Feb. 11, 2019 – Last week Johnson & Johnson announced that it would include both the list price of a drug and information about what patients realistically might expect to pay out of pocket for its drugs in direct-to-consumer (DTC) ads by the end of the first quarter, starting with Xarelto, its most-prescribed medication. This follows a January announcement by Eli Lilly that its DTC television ads would direct consumers to a new Website or an 800-number where they can learn more about the list price, average out-of-pocket costs and patient assistance programs for its drugs, starting with Trulicity.
These moves by two major drug companies to voluntarily release drug price information come on the heels of two significant events: (1) a Centers for Medicare & Medicaid Services (CMS) proposed rule issued in October 2018 that would mandate that drug companies include the wholesale acquisition cost (WAC), or list price, of their products in DTC TV ads; and (2) the Pharmaceutical Research and Manufacturers of America revised marketing principles, also released in October, under which member companies would refer patients to online information about medicine costs in DTC ads.
The CMS proposal has been criticized in industry comments to the agency in December 2018 as being potentially confusing to consumers – because the list price is rarely the price paid by most patients – and because industry believes that CMS does not have the statutory authority to issue such a mandate, which raises significant First Amendment concerns. Comments to CMS from physicians and patient groups called for expanding the scope of price disclosures to include all DTC ads, and patient groups also addressed the potential problems associated with a lack of context in providing just the WAC.
“The CMS draft proposal is fatally flawed by its reliance on a single and highly misleading metric – the WAC – as the Coalition detailed in our comments,” said Coalition for Healthcare Communication Executive Director Jon Bigelow.
“These recent actions by drug companies to provide more context around the price a typical patient would actually pay represent a better approach to increasing transparency around drug pricing,” he stated. “We hope these constructive actions will lead CMS to either drop its proposal, which raises significant First Amendment legal issues as well as having practical flaws, or at least to modify the final regulation to similarly focus on information that is more realistic and useful to prescribers and patients.”

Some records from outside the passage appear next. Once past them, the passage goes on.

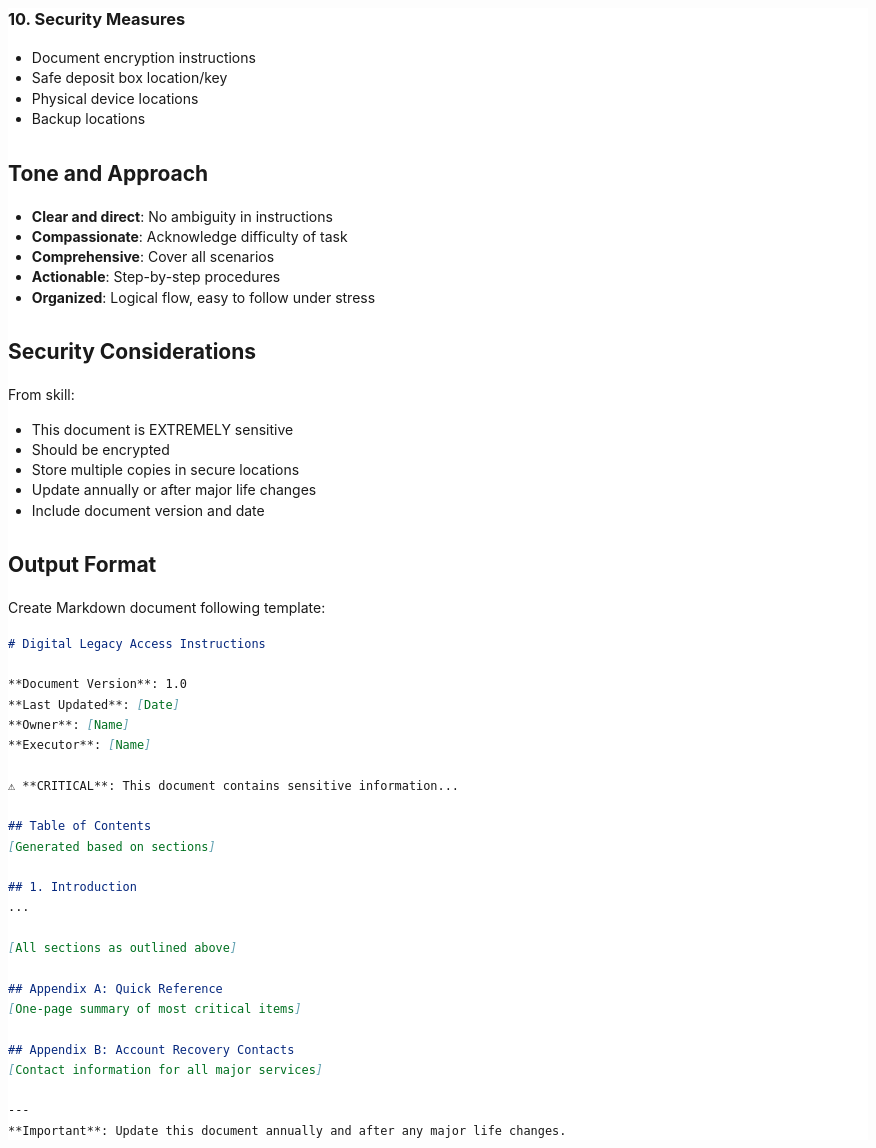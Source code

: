 ### 10. Security Measures
- Document encryption instructions
- Safe deposit box location/key
- Physical device locations
- Backup locations

## Tone and Approach

- **Clear and direct**: No ambiguity in instructions
- **Compassionate**: Acknowledge difficulty of task
- **Comprehensive**: Cover all scenarios
- **Actionable**: Step-by-step procedures
- **Organized**: Logical flow, easy to follow under stress

## Security Considerations

From skill:
- This document is EXTREMELY sensitive
- Should be encrypted
- Store multiple copies in secure locations
- Update annually or after major life changes
- Include document version and date

## Output Format

Create Markdown document following template:
```markdown
# Digital Legacy Access Instructions

**Document Version**: 1.0
**Last Updated**: [Date]
**Owner**: [Name]
**Executor**: [Name]

⚠️ **CRITICAL**: This document contains sensitive information...

## Table of Contents
[Generated based on sections]

## 1. Introduction
...

[All sections as outlined above]

## Appendix A: Quick Reference
[One-page summary of most critical items]

## Appendix B: Account Recovery Contacts
[Contact information for all major services]

---
**Important**: Update this document annually and after any major life changes.
```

In a blog post, Lilly Chairman and CEO Dave Ricks noted that the Trulicity ad would be the first to implement the PhRMA principles. “By the end of February we will do the same for other medicines we advertise of TV,” Ricks stated. “And in the months following, we will post this information for our other Lilly medicines, whether we advertise about them or not.”

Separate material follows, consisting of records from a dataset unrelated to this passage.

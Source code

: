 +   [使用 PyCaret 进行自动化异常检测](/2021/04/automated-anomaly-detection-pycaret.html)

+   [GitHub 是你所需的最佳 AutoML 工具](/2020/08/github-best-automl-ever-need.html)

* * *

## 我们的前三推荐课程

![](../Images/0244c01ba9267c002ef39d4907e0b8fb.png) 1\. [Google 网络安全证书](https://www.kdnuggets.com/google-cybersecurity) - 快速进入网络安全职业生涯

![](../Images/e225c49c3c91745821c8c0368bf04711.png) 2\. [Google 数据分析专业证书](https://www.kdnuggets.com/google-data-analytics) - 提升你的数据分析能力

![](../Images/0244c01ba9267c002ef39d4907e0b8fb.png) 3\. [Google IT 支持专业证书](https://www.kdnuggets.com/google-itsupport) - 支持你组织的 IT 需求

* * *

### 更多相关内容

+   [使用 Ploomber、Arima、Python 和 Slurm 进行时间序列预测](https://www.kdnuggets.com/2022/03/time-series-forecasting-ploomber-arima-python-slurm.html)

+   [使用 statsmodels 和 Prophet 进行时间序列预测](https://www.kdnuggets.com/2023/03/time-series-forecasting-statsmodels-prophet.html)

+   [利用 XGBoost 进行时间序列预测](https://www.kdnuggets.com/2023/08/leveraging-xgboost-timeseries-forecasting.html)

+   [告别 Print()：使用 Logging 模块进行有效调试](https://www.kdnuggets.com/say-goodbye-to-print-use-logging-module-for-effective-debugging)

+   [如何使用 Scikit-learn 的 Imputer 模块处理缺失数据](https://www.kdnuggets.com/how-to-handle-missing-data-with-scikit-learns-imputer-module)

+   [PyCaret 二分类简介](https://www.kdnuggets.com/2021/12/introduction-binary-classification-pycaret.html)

Scott White, Johnson & Johnson company group chairman, North America Pharmaceuticals, noted in a blog post that the company’s approach to DTC TV ads “builds on our strong support for PhRMA’s revised advertising principles.” He said that the company is starting with its most widely prescribed medicine “so we can assess how the price and cost information is received by a broad range of people.”
On the day the PhRMA principles were released – the same day that the CMS proposed rule was announced, Department of Health and Human Services Secretary Alex Azar said this about the PhRMA proposal: “We appreciate their effort, but placing information on a website is not the same as putting it right in an ad.”
The comment period for the CMS proposal ended Dec. 17, 2018, just prior to the federal government shutdown. CMS has 149 comments to review before making decisions about any final rule.